::: DATA FOR THE TASK :::

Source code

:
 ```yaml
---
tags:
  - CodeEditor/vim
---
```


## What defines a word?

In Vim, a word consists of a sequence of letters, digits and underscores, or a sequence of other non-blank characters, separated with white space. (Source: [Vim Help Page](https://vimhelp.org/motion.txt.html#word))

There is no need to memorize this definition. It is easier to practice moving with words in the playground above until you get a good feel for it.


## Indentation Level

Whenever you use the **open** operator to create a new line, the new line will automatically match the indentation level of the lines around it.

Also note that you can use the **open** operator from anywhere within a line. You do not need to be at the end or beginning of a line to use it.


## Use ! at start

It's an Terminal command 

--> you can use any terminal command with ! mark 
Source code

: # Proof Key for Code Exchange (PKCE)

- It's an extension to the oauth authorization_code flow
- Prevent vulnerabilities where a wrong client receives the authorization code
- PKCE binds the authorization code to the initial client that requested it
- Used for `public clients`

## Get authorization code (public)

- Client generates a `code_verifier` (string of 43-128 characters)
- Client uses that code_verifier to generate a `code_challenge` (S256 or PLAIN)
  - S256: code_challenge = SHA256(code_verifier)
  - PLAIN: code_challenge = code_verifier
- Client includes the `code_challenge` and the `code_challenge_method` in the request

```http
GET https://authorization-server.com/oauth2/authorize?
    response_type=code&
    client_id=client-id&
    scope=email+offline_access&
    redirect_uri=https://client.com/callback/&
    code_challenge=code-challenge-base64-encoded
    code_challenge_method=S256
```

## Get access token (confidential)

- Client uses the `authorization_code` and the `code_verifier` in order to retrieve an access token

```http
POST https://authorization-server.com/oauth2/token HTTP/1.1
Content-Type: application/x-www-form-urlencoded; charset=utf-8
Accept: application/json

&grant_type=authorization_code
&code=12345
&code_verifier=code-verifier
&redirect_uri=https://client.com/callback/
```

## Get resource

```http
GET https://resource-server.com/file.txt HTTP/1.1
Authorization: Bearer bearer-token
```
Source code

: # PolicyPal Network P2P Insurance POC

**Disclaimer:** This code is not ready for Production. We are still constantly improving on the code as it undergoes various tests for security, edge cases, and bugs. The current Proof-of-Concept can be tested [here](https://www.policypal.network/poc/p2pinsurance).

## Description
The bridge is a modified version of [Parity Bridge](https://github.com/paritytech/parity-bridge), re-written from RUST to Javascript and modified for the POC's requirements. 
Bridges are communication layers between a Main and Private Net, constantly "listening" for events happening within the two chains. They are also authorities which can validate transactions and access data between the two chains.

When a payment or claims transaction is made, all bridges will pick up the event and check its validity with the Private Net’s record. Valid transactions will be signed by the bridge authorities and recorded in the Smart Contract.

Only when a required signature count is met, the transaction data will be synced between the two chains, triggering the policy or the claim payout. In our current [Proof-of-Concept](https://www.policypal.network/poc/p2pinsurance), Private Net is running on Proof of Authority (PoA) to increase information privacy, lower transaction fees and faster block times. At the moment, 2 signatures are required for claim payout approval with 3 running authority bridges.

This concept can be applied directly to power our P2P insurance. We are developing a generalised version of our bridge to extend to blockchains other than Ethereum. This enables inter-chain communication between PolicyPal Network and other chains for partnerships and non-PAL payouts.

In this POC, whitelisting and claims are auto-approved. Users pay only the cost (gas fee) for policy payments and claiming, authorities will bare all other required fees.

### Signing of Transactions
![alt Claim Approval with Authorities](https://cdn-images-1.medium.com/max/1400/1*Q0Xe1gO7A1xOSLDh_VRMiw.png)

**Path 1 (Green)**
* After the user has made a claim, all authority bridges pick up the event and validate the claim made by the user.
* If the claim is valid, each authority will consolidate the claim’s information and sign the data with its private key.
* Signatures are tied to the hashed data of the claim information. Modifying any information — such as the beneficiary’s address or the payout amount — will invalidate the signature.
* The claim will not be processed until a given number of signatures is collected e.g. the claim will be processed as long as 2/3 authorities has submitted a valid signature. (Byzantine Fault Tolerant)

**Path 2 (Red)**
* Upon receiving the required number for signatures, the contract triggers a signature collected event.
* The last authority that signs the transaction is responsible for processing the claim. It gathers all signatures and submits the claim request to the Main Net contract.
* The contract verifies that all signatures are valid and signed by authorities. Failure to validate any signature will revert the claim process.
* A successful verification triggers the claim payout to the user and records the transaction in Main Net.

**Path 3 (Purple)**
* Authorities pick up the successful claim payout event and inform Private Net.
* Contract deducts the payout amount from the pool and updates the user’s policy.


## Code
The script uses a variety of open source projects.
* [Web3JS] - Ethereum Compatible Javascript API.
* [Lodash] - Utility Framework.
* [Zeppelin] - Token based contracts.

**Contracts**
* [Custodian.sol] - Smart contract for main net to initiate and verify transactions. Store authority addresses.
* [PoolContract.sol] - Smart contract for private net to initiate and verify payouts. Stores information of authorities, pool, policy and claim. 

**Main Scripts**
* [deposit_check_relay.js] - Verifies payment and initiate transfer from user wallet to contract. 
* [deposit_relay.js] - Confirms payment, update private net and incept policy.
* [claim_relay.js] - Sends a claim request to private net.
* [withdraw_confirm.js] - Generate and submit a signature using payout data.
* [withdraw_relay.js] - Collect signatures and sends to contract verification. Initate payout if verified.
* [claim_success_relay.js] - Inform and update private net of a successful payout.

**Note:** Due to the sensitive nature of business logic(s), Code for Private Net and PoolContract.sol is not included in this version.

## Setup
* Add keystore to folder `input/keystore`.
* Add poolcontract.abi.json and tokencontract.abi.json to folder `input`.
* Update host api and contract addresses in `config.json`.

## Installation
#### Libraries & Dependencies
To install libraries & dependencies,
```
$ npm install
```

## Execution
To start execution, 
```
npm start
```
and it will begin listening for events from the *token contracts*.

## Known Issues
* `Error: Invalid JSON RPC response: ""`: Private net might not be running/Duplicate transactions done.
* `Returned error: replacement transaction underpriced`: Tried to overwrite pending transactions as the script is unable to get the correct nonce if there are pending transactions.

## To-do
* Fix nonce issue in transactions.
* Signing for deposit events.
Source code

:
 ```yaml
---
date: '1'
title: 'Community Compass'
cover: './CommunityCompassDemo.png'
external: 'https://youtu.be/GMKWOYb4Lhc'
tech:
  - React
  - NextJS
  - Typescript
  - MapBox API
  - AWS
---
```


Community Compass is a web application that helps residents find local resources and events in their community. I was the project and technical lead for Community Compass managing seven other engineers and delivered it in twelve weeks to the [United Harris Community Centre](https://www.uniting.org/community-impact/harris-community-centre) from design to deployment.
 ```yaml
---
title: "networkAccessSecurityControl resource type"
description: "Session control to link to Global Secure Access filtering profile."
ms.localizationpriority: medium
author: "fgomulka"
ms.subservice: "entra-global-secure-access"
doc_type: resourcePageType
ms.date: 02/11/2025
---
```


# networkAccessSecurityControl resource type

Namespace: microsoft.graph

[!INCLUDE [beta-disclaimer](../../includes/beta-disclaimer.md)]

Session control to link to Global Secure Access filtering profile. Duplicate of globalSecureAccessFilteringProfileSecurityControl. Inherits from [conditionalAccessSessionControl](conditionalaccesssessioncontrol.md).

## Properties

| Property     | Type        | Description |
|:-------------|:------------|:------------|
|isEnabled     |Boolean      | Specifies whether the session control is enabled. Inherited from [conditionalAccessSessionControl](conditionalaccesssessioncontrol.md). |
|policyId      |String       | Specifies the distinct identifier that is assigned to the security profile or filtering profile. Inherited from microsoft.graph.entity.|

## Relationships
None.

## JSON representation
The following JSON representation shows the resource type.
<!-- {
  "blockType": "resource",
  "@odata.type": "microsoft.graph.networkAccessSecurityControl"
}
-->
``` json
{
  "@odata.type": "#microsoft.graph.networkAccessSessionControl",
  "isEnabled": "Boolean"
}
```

:::

**TASK INSTRUCTIONS**
Please return exactly the lines from the opening line of the data above through the line with "## Indentation Level", both included and nothing else.

**SOLVED PROBLEM**
Source code

:
 ```yaml
---
tags:
  - CodeEditor/vim
---
```


## What defines a word?

In Vim, a word consists of a sequence of letters, digits and underscores, or a sequence of other non-blank characters, separated with white space. (Source: [Vim Help Page](https://vimhelp.org/motion.txt.html#word))

There is no need to memorize this definition. It is easier to practice moving with words in the playground above until you get a good feel for it.


## Indentation Level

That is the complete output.